For those that own one, there is no wide angle substitute for the Nikon 14-24mm f2.8. Its edge to edge sharpness, minimal distortion and consistency at all apertures and focal lengths make it a sought after item, even by owners of Canon’s and other makes. Sure the 16-35mm f4 is the practical choice, it’s lighter, cheaper and accepts filters, but its lack of consistent production quality and heinous distortion ruled it out for my needs. The obvious downside of the 14-24 is the bulbous front element that prevents the use of standard filters. By popular demand, Lee filters released the SW-150 filter kit specifically for this lens and now that I’ve had a chance to test it thoroughly, I’d like to share a few thoughts.

First off, my primary use for the filter kit is shooting seascapes and landscapes with the goal of balancing exposure through graduated filters and extending exposure times slightly via solid neutral density filters. It’s important to note that the SW-150 does not have a Big Stopper (10 stop ND filter) available for it, with a 3 stop ND being the highest density currently (and likely ever) available. Given that the shutter can only be slowed by at most 3 stops, the SW-150′s usefulness for architecture shots is rather limited so landscapes are the only real application for it. It’s also important to note that the selection of 150mm filters is far more limited than the standard 100mm ones, with Lee and Hi-Tech being the only manufacturers that sell them at a consumer level. The Lee Filters are offered only in resin with no glass options available.

Having shot a few days worth of seascapes with the filter attached I can say that it’s a mixture of good and bad.
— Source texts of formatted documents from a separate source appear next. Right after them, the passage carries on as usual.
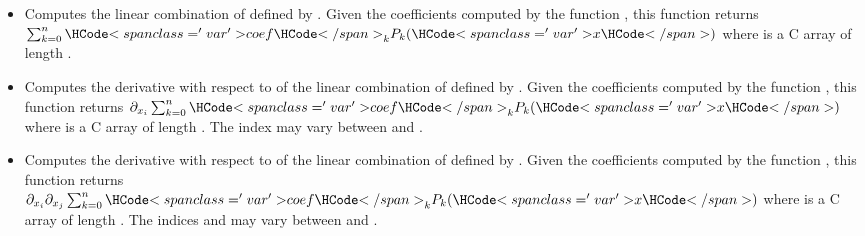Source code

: \begin{itemize}
\item {}
  \sshortdescribe Computes the linear combination of  defined by
  . Given the coefficients computed by the function
  , this function returns $\sum_{k=0}^n
  \var{coef}_k  P_k(\var{x})$ where  is a C array of length
  .

\item {}
  \sshortdescribe Computes the derivative with respect to  of the
  linear combination of  defined by . Given the
  coefficients computed by the function , this
  function returns $\partial_{x_i} \sum_{k=0}^n \var{coef}_k  P_k(\var{x})$
  where  is a C array of length . The index 
  may vary between  and .


\item {}
  \sshortdescribe Computes the derivative with respect to  of the
  linear combination of  defined by . Given the
  coefficients computed by the function , this
  function returns $\partial_{x_i} \partial_{x_j} \sum_{k=0}^n \var{coef}_k  P_k(\var{x})$
  where  is a C array of length . The indices 
  and  may vary between  and .


\end{itemize}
While the filters (3 stop ND and 2 stop hard ND grad) themselves resulted in good image quality with minimal color cast, the design is far from ideal. Installation of the filter holder requires that the lens be taken off the camera so it’s highly advisable that you attach it prior to leaving home and cover the lens with the provided soft cover so that you don’t risk getting sand on your sensor or lens. The size of the holder and filters also makes it a pain to lug around as the holders shape makes it awkward to fit into most camera bags. One a positive note, it has to be said that the holder is built like a tank and matches well with the build quality of the lens that it sits on. All inconvenience aside, once the camera is tripod mounted and the filters are on, they operate in the same manner as their 100mm counterparts. You can slide up and down and rotate 360, no surprises.

The biggest problem comes in the form of corner lens flare when the light is coming from an incident angle. The flare can vary from moderate to extreme and is an absolute nightmare to edit out in post. Lee filters provides some plastic panels that mount to the back of the holder to counter the effect but it fails to eliminate it completely. In fact, without the plastic panels the holder is useless under most conditions so expect to always have them on. The problem is further exacerbated when two filters are used (the max is 2 on the SW-150). Two helpful remedies are finding a strategic position for your hand to block some of the light as well as draping a bit of black fabric on the top and sides of the filters. This still does not eliminate the problem entirely, and given the near 110 degree field of view at 14mm, can be difficult to do. Shooting with the light straight on proved to be fine and of course shooting during blue hour or just before sunset caused no problems.

Given the ease with which light can enter the lens, it is clear why no Big Stopper option is available, with 3 stops likely being the maximum that can you can practically extract from it, so don’t expect to use the kit for super long exposure work. Overall the kit does what it does relatively well given the design challenges provided, but do plan your use according to its limitations should you pick one up. When possible I prefer to use bracketing – provided I don’t need the extra 3 stops of light reduction – and merge the various exposures in post to avoid the risk of flare and benefit from the increased ease of use.